[Records from a data source]
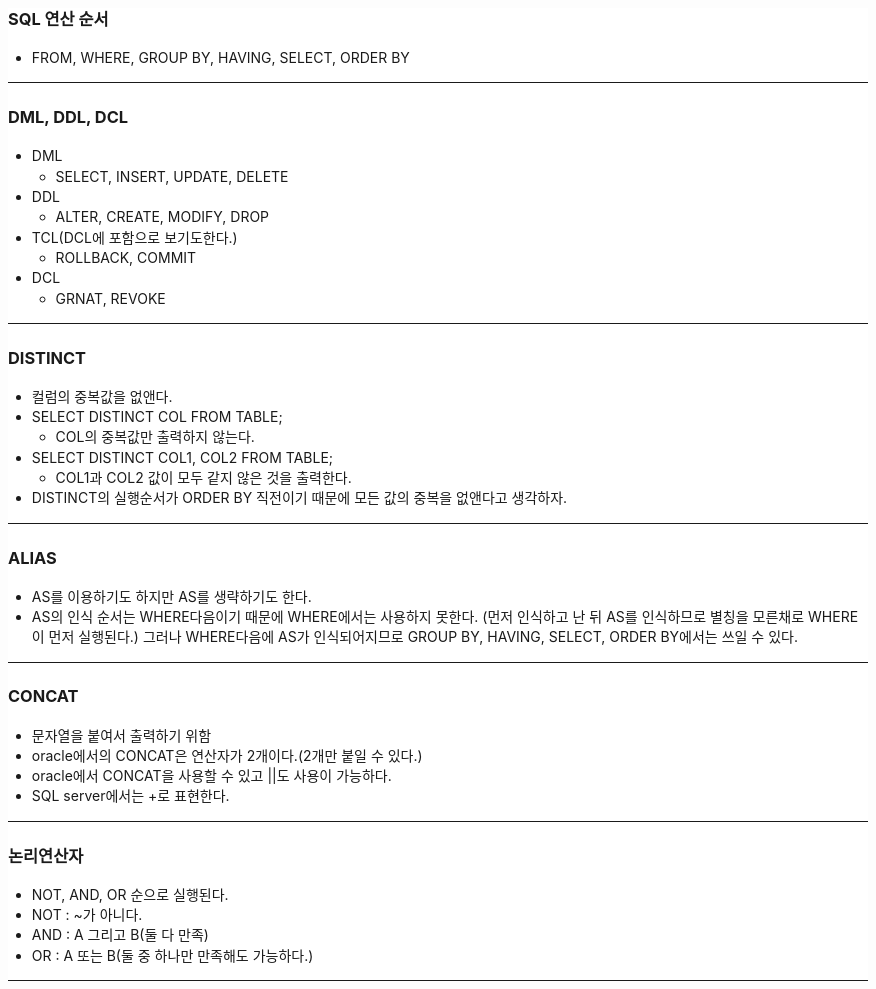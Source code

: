 ### SQL 연산 순서

- FROM, WHERE, GROUP BY, HAVING, SELECT, ORDER BY

---

### DML, DDL, DCL

- DML
  - SELECT, INSERT, UPDATE, DELETE
- DDL
  - ALTER, CREATE, MODIFY, DROP
- TCL(DCL에 포함으로 보기도한다.)
  - ROLLBACK, COMMIT
- DCL
  - GRNAT, REVOKE
  
---

### DISTINCT

- 컬럼의 중복값을 없앤다.
- SELECT DISTINCT COL FROM TABLE;
  - COL의 중복값만 출력하지 않는다.
- SELECT DISTINCT COL1, COL2 FROM TABLE;
  - COL1과 COL2 값이 모두 같지 않은 것을 출력한다.
- DISTINCT의 실행순서가 ORDER BY 직전이기 때문에 모든 값의 중복을 없앤다고 생각하자.
  
---

### ALIAS

- AS를 이용하기도 하지만 AS를 생략하기도 한다.
- AS의 인식 순서는 WHERE다음이기 때문에 WHERE에서는 사용하지 못한다.
(먼저 인식하고 난 뒤 AS를 인식하므로 별칭을 모른채로 WHERE이 먼저 실행된다.) 그러나 WHERE다음에 AS가 인식되어지므로 GROUP BY, HAVING, SELECT, ORDER BY에서는 쓰일 수 있다.

---

### CONCAT

- 문자열을 붙여서 출력하기 위함
- oracle에서의 CONCAT은 연산자가 2개이다.(2개만 붙일 수 있다.)
- oracle에서 CONCAT을 사용할 수 있고 ||도 사용이 가능하다.
- SQL server에서는 +로 표현한다.

---

### 논리연산자

- NOT, AND, OR 순으로 실행된다.
- NOT : ~가 아니다.
- AND : A 그리고 B(둘 다 만족)
- OR : A 또는 B(둘 중 하나만 만족해도 가능하다.)

---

▶ Requirement:
Would you retype all the lines shown above, exactly as written and without any picture?

▶ Final answer:
Source code

: ### SQL 연산 순서

- FROM, WHERE, GROUP BY, HAVING, SELECT, ORDER BY

---

### DML, DDL, DCL

- DML
  - SELECT, INSERT, UPDATE, DELETE
- DDL
  - ALTER, CREATE, MODIFY, DROP
- TCL(DCL에 포함으로 보기도한다.)
  - ROLLBACK, COMMIT
- DCL
  - GRNAT, REVOKE
  
---

### DISTINCT

- 컬럼의 중복값을 없앤다.
- SELECT DISTINCT COL FROM TABLE;
  - COL의 중복값만 출력하지 않는다.
- SELECT DISTINCT COL1, COL2 FROM TABLE;
  - COL1과 COL2 값이 모두 같지 않은 것을 출력한다.
- DISTINCT의 실행순서가 ORDER BY 직전이기 때문에 모든 값의 중복을 없앤다고 생각하자.
  
---

### ALIAS

- AS를 이용하기도 하지만 AS를 생략하기도 한다.
- AS의 인식 순서는 WHERE다음이기 때문에 WHERE에서는 사용하지 못한다.
(먼저 인식하고 난 뒤 AS를 인식하므로 별칭을 모른채로 WHERE이 먼저 실행된다.) 그러나 WHERE다음에 AS가 인식되어지므로 GROUP BY, HAVING, SELECT, ORDER BY에서는 쓰일 수 있다.

---

### CONCAT

- 문자열을 붙여서 출력하기 위함
- oracle에서의 CONCAT은 연산자가 2개이다.(2개만 붙일 수 있다.)
- oracle에서 CONCAT을 사용할 수 있고 ||도 사용이 가능하다.
- SQL server에서는 +로 표현한다.

---

### 논리연산자

- NOT, AND, OR 순으로 실행된다.
- NOT : ~가 아니다.
- AND : A 그리고 B(둘 다 만족)
- OR : A 또는 B(둘 중 하나만 만족해도 가능하다.)

---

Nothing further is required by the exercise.